Años atrás, un extenso grupo de historiadores, filósofos, abogados y literatos de diversas tendencias, se reunió varias veces a conversar sobre la situación constitucional. Constatábamos algo que, a esta altura, es manifiesto: que, pese a reformas y mejoras, la Constitución de 1980 era inviable como símbolo legítimo; y que se requería una nueva Carta Fundamental.

Dados el inconveniente –instalado en Latinoamérica– de andar cambiando constituciones a menudo y la relevancia de atender al acervo histórico nacional, para producir articulaciones jurídicas eficaces, propusimos acudir a la Constitución de 1925, antes como símbolo que como texto, a partir del cual producir una nueva Carta Fundamental.

La Constitución de 1925 pertenece a otro contexto. Sin embargo, entendíamos que, haciéndosele modificaciones que considerasen la situación contemporánea, ella sí podía servir como base para efectuar la redacción de una nueva Constitución. Acudir a ella permitiría contar con una Carta que, además de gozar de prestigio histórico, evitara la “hoja en blanco” y la perjudicial senda de continuas refundaciones en sede constitucional.

La instalación de la Convención Constitucional y la dinámica que desde un inicio adquirió su funcionamiento, hicieron inviable aquella propuesta de acudir a la Carta de 1925, de modo que las reflexiones de los encuentros mentados se fueron al baúl de los recuerdos. Terminado, sin embargo, el trabajo de la Convención y en vista de sus resultados, la propuesta de antaño podría merecer sacarla del cajón de marras.

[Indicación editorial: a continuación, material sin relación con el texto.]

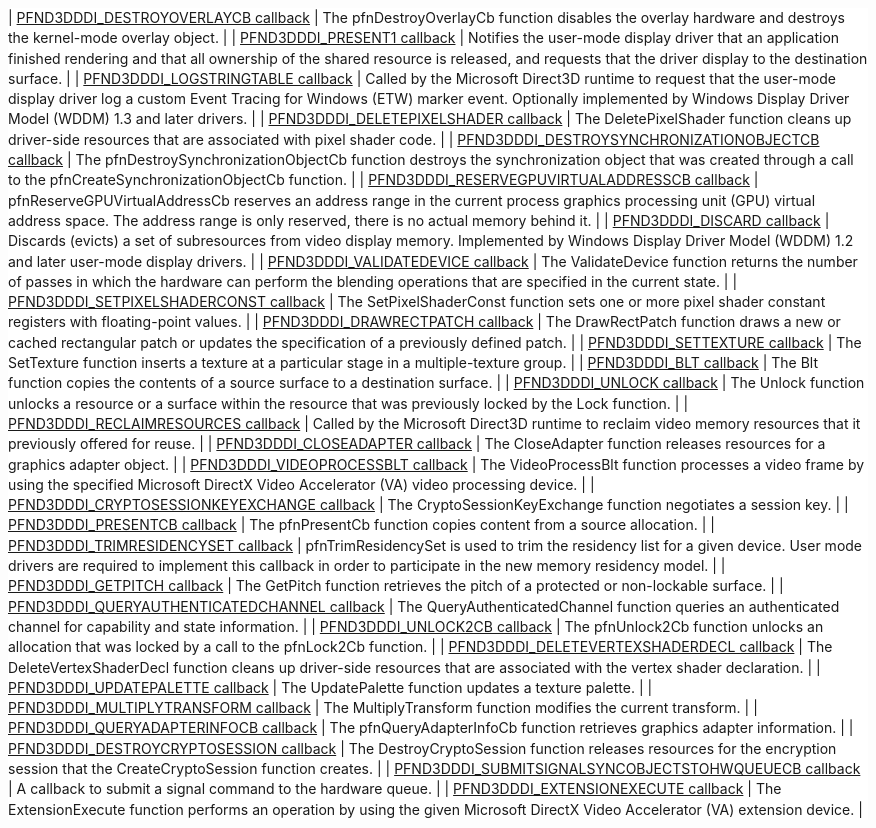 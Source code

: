 | [PFND3DDDI_DESTROYOVERLAYCB callback](nc-d3dumddi-pfnd3dddi-destroyoverlaycb.md) | The pfnDestroyOverlayCb function disables the overlay hardware and destroys the kernel-mode overlay object. |
| [PFND3DDDI_PRESENT1 callback](nc-d3dumddi-pfnd3dddi-present1.md) | Notifies the user-mode display driver that an application finished rendering and that all ownership of the shared resource is released, and requests that the driver display to the destination surface. |
| [PFND3DDDI_LOGSTRINGTABLE callback](nc-d3dumddi-pfnd3dddi-logstringtable.md) | Called by the Microsoft Direct3D runtime to request that the user-mode display driver log a custom Event Tracing for Windows (ETW) marker event. Optionally implemented by Windows Display Driver Model (WDDM) 1.3 and later drivers. |
| [PFND3DDDI_DELETEPIXELSHADER callback](nc-d3dumddi-pfnd3dddi-deletepixelshader.md) | The DeletePixelShader function cleans up driver-side resources that are associated with pixel shader code. |
| [PFND3DDDI_DESTROYSYNCHRONIZATIONOBJECTCB callback](nc-d3dumddi-pfnd3dddi-destroysynchronizationobjectcb.md) | The pfnDestroySynchronizationObjectCb function destroys the synchronization object that was created through a call to the pfnCreateSynchronizationObjectCb function. |
| [PFND3DDDI_RESERVEGPUVIRTUALADDRESSCB callback](nc-d3dumddi-pfnd3dddi-reservegpuvirtualaddresscb.md) | pfnReserveGPUVirtualAddressCb reserves an address range in the current process graphics processing unit (GPU) virtual address space. The address range is only reserved, there is no actual memory behind it. |
| [PFND3DDDI_DISCARD callback](nc-d3dumddi-pfnd3dddi-discard.md) | Discards (evicts) a set of subresources from video display memory. Implemented by Windows Display Driver Model (WDDM) 1.2 and later user-mode display drivers. |
| [PFND3DDDI_VALIDATEDEVICE callback](nc-d3dumddi-pfnd3dddi-validatedevice.md) | The ValidateDevice function returns the number of passes in which the hardware can perform the blending operations that are specified in the current state. |
| [PFND3DDDI_SETPIXELSHADERCONST callback](nc-d3dumddi-pfnd3dddi-setpixelshaderconst.md) | The SetPixelShaderConst function sets one or more pixel shader constant registers with floating-point values. |
| [PFND3DDDI_DRAWRECTPATCH callback](nc-d3dumddi-pfnd3dddi-drawrectpatch.md) | The DrawRectPatch function draws a new or cached rectangular patch or updates the specification of a previously defined patch. |
| [PFND3DDDI_SETTEXTURE callback](nc-d3dumddi-pfnd3dddi-settexture.md) | The SetTexture function inserts a texture at a particular stage in a multiple-texture group. |
| [PFND3DDDI_BLT callback](nc-d3dumddi-pfnd3dddi-blt.md) | The Blt function copies the contents of a source surface to a destination surface. |
| [PFND3DDDI_UNLOCK callback](nc-d3dumddi-pfnd3dddi-unlock.md) | The Unlock function unlocks a resource or a surface within the resource that was previously locked by the Lock function. |
| [PFND3DDDI_RECLAIMRESOURCES callback](nc-d3dumddi-pfnd3dddi-reclaimresources.md) | Called by the Microsoft Direct3D runtime to reclaim video memory resources that it previously offered for reuse. |
| [PFND3DDDI_CLOSEADAPTER callback](nc-d3dumddi-pfnd3dddi-closeadapter.md) | The CloseAdapter function releases resources for a graphics adapter object. |
| [PFND3DDDI_VIDEOPROCESSBLT callback](nc-d3dumddi-pfnd3dddi-videoprocessblt.md) | The VideoProcessBlt function processes a video frame by using the specified Microsoft DirectX Video Accelerator (VA) video processing device. |
| [PFND3DDDI_CRYPTOSESSIONKEYEXCHANGE callback](nc-d3dumddi-pfnd3dddi-cryptosessionkeyexchange.md) | The CryptoSessionKeyExchange function negotiates a session key. |
| [PFND3DDDI_PRESENTCB callback](nc-d3dumddi-pfnd3dddi-presentcb.md) | The pfnPresentCb function copies content from a source allocation. |
| [PFND3DDDI_TRIMRESIDENCYSET callback](nc-d3dumddi-pfnd3dddi-trimresidencyset.md) | pfnTrimResidencySet is used to trim the residency list for a given device. User mode drivers are required to implement this callback in order to participate in the new memory residency model. |
| [PFND3DDDI_GETPITCH callback](nc-d3dumddi-pfnd3dddi-getpitch.md) | The GetPitch function retrieves the pitch of a protected or non-lockable surface. |
| [PFND3DDDI_QUERYAUTHENTICATEDCHANNEL callback](nc-d3dumddi-pfnd3dddi-queryauthenticatedchannel.md) | The QueryAuthenticatedChannel function queries an authenticated channel for capability and state information. |
| [PFND3DDDI_UNLOCK2CB callback](nc-d3dumddi-pfnd3dddi-unlock2cb.md) | The pfnUnlock2Cb function unlocks an allocation that was locked by a call to the pfnLock2Cb function. |
| [PFND3DDDI_DELETEVERTEXSHADERDECL callback](nc-d3dumddi-pfnd3dddi-deletevertexshaderdecl.md) | The DeleteVertexShaderDecl function cleans up driver-side resources that are associated with the vertex shader declaration. |
| [PFND3DDDI_UPDATEPALETTE callback](nc-d3dumddi-pfnd3dddi-updatepalette.md) | The UpdatePalette function updates a texture palette. |
| [PFND3DDDI_MULTIPLYTRANSFORM callback](nc-d3dumddi-pfnd3dddi-multiplytransform.md) | The MultiplyTransform function modifies the current transform. |
| [PFND3DDDI_QUERYADAPTERINFOCB callback](nc-d3dumddi-pfnd3dddi-queryadapterinfocb.md) | The pfnQueryAdapterInfoCb function retrieves graphics adapter information. |
| [PFND3DDDI_DESTROYCRYPTOSESSION callback](nc-d3dumddi-pfnd3dddi-destroycryptosession.md) | The DestroyCryptoSession function releases resources for the encryption session that the CreateCryptoSession function creates. |
| [PFND3DDDI_SUBMITSIGNALSYNCOBJECTSTOHWQUEUECB callback](nc-d3dumddi-pfnd3dddi-submitsignalsyncobjectstohwqueuecb.md) | A callback to submit a signal command to the hardware queue. |
| [PFND3DDDI_EXTENSIONEXECUTE callback](nc-d3dumddi-pfnd3dddi-extensionexecute.md) | The ExtensionExecute function performs an operation by using the given Microsoft DirectX Video Accelerator (VA) extension device. |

La Convención fue elegida democráticamente, luego de un plebiscito donde alrededor de un 80 por ciento del electorado optó por entregarle a un órgano convencional la redacción de un proyecto. Por diversas circunstancias, ciertos sectores políticos quedaron sobrerrepresentados y otros subrepresentados severamente en la Convención, respecto de sus resultados históricos anteriores y de los posteriores. Las derechas (hablo así para distinguir un bando más radical de uno más moderado o centroderecha), que en las últimas tres décadas obtenían entre alrededor del 40 y alrededor del 50 y algo por ciento de los votos, quedaron con una escuálida representación, muy por debajo del tercio que requerían para volverse un factor relevante en la operación de la Convención. Las izquierdas (nuevamente, distingo una izquierda más radical, otra más moderada o centroizquierda) sumaron más de dos tercios y, dentro de ellas, los sectores radicales prevalecieron sobre los moderados.

La conformación de fuerzas al interior de la Convención contribuyó a definir una dinámica específica y unos resultados determinados sobre los que ahora puede hacerse un balance.

Si se esperaba que el proceso constituyente fuera una instancia de diálogo, para producir un nuevo consenso nacional sobre el cual asentar la futura convivencia; si se trataba de parir un símbolo por el cual los principales sectores republicanos pudiesen sentirse miembros de una totalidad común, pues entonces el proceso ha sido un fracaso. No primaron ni el diálogo ni la colaboración entre los sectores principales de la vida política nacional. Las partes se hallan hoy más polarizadas que al inicio. El tono de muchas críticas y defensas del proyecto hablan de un país que no ha conseguido lo que se propuso.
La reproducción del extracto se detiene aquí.